The majority of study focuses on specific components of wheatgrass or wheatgrass’ effects on a particular ailment. Its potential anti-inflammatory benefits on the general populace require further research.


Inflammatory bowel illness ulcerative colitis may be treated with wheatgrass, according to one study. Furthermore, research in test tubes has revealed that the wheatgrass component chlorophyll may help lessen inflammation.

6. Might Encourage Weight Loss

As a simple and practical strategy to accelerate weight loss, many people have started including wheatgrass juice in their diet.

Thylakoids, which are microscopic compartments in plants that contain chlorophyll and absorb sunlight for photosynthesis, are present in wheatgrass.

Although there isn’t any proof that wheatgrass itself will speed up weight loss, multiple studies have indicated that using thylakoid supplements can improve satiety and speed up weight loss.

One short study found that adding thylakoids to a high-carb meal increased satiety compared to a placebo (17Trusted Source).
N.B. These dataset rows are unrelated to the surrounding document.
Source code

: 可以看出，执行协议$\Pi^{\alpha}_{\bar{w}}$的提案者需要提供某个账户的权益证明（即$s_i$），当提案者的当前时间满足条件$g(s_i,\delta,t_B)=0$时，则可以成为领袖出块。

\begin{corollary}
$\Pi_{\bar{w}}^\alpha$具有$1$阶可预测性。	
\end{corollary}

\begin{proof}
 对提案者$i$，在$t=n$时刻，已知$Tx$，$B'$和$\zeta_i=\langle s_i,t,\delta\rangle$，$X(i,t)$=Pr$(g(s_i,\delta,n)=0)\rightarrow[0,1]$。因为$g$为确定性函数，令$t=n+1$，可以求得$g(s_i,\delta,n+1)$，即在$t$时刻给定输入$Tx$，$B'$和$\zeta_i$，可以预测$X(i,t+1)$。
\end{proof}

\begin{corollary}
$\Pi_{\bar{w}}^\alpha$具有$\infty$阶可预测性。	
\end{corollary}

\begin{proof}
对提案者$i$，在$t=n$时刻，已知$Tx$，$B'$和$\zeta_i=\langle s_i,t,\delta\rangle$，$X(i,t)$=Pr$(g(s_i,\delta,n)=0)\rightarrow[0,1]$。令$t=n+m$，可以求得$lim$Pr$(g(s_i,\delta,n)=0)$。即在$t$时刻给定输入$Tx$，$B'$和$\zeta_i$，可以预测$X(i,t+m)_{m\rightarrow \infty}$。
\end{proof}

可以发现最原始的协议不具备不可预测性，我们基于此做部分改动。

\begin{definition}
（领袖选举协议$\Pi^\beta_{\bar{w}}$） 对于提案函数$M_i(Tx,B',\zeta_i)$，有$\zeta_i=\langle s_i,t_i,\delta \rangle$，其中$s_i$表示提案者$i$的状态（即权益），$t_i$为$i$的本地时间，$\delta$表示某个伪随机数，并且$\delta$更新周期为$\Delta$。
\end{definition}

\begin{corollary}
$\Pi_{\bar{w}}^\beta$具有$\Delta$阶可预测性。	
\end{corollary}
Similar to this, a mouse study revealed that feeding with thylakoids boosted fullness by delaying stomach emptying and boosting the release of hormones that curb appetite (18Trusted Source).
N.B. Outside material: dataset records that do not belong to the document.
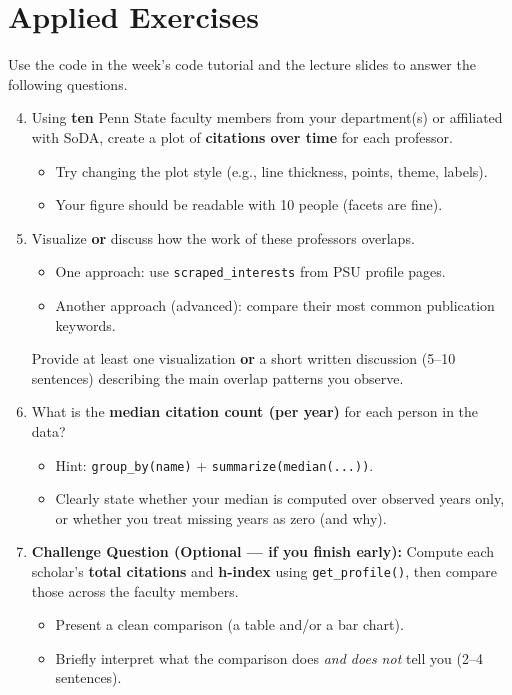 \documentclass[11pt]{article}
\begin{document}
\section*{Applied Exercises}
Use the code in the week's code tutorial and the lecture slides to answer the following questions.\bigskip

  \begin{enumerate}
\setcounter{enumi}{3}

\item Using \textbf{ten} Penn State faculty members from your department(s) or affiliated with SoDA, create a plot of \textbf{citations over time} for each professor.
\begin{itemize}
  \item Try changing the plot style (e.g., line thickness, points, theme, labels).
  \item Your figure should be readable with 10 people (facets are fine).
\end{itemize}

\item Visualize \textbf{or} discuss how the work of these professors overlaps.
\begin{itemize}
  \item One approach: use \texttt{scraped\_interests} from PSU profile pages.
  \item Another approach (advanced): compare their most common publication keywords.
\end{itemize}
\noindent Provide at least one visualization \textbf{or} a short written discussion (5--10 sentences) describing the main overlap patterns you observe.

\item What is the \textbf{median citation count (per year)} for each person in the data?
\begin{itemize}
  \item Hint: \texttt{group\_by(name)} + \texttt{summarize(median(...))}.
  \item Clearly state whether your median is computed over observed years only, or whether you treat missing years as zero (and why).
\end{itemize}

\item \textbf{Challenge Question (Optional --- if you finish early):}
Compute each scholar's \textbf{total citations} and \textbf{h-index} using \texttt{get\_profile()}, then compare those across the faculty members.
\begin{itemize}
  \item Present a clean comparison (a table and/or a bar chart).
  \item Briefly interpret what the comparison does \emph{and does not} tell you (2--4 sentences).
\end{itemize}

\end{enumerate}
\end{document}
Another study discovered that thylakoids reduced food intake and body weight in rats on a high-fat diet as compared to a control group (19Trusted Source).

But keep in mind that thylakoids are also present in a variety of other foods, such as leafy greens and green vegetables, such as spinach, kale, and lettuce.

Additionally, these experiments used thylakoids at levels that were significantly higher than what is generally observed in wheatgrass.

Additionally, there is no specific research on wheatgrass’ impact on weight loss. To examine its impact on human weight loss, more research is required.


The thylakoids in wheatgrass and other green crops have been linked to increased satiety and weight loss in both human and animal studies.

7. Simple to Include in Your Diet

In powder, juice, and pill form, wheatgrass is readily accessible and is simple to find in health food stores and speciality supermarkets.

Additionally, you can create your own wheatgrass juice using a juicer if you can cultivate wheatgrass at home.

You can add wheatgrass juice or powder to your favourite green smoothies to increase their nutritional value in addition to drinking it directly.

Additionally, you can add wheatgrass juice to teas, salad dressings, and other liquids.

Wheatgrass Simple to Include in Your Diet
wheatgrass, photo collage


There are several methods to take wheatgrass, which is offered as a drink, powder, or supplement. Including it in your diet is really simple.

Precautions and Side Effects

For people with celiac disease or gluten intolerance, wheatgrass is typically regarded as safe. This is due to the fact that only the seeds of the wheat kernel, not the grass, contain gluten.

However, it’s recommended to talk to your doctor if you do have a gluten sensitivity before consuming wheatgrass or to stick to items that are labelled gluten-free.

If you cultivate wheatgrass at home, it is also particularly prone to mould. Always err on the side of caution and throw something away if it has a bitter taste or other indicators of deterioration.

Finally, some consumers of wheatgrass juice or supplements report experiencing symptoms including nausea, headaches, or diarrhoea. It’s advised to reduce your consumption if you feel these or any other negative effects.

Consider consulting a doctor or completely cutting out wheatgrass from your diet if unpleasant symptoms continue.


Wheatgrass is thought to be gluten-free, but if you are sensitive to gluten, you should take extra care. It can also support the formation of mould and give some people uncomfortable sensations.

The Bottom Line

Weight loss, reduced inflammation, lowered cholesterol, and improved blood sugar regulation are just a few of the health advantages of wheatgrass and its constituents.

However, there is a dearth of studies on its effects in people, and most of them are just interested in its particular compounds.

Wheatgrass consumption as a supplement to a healthy diet may help supply some extra nutrients and a number of health advantages, while further research is required to prove these claims.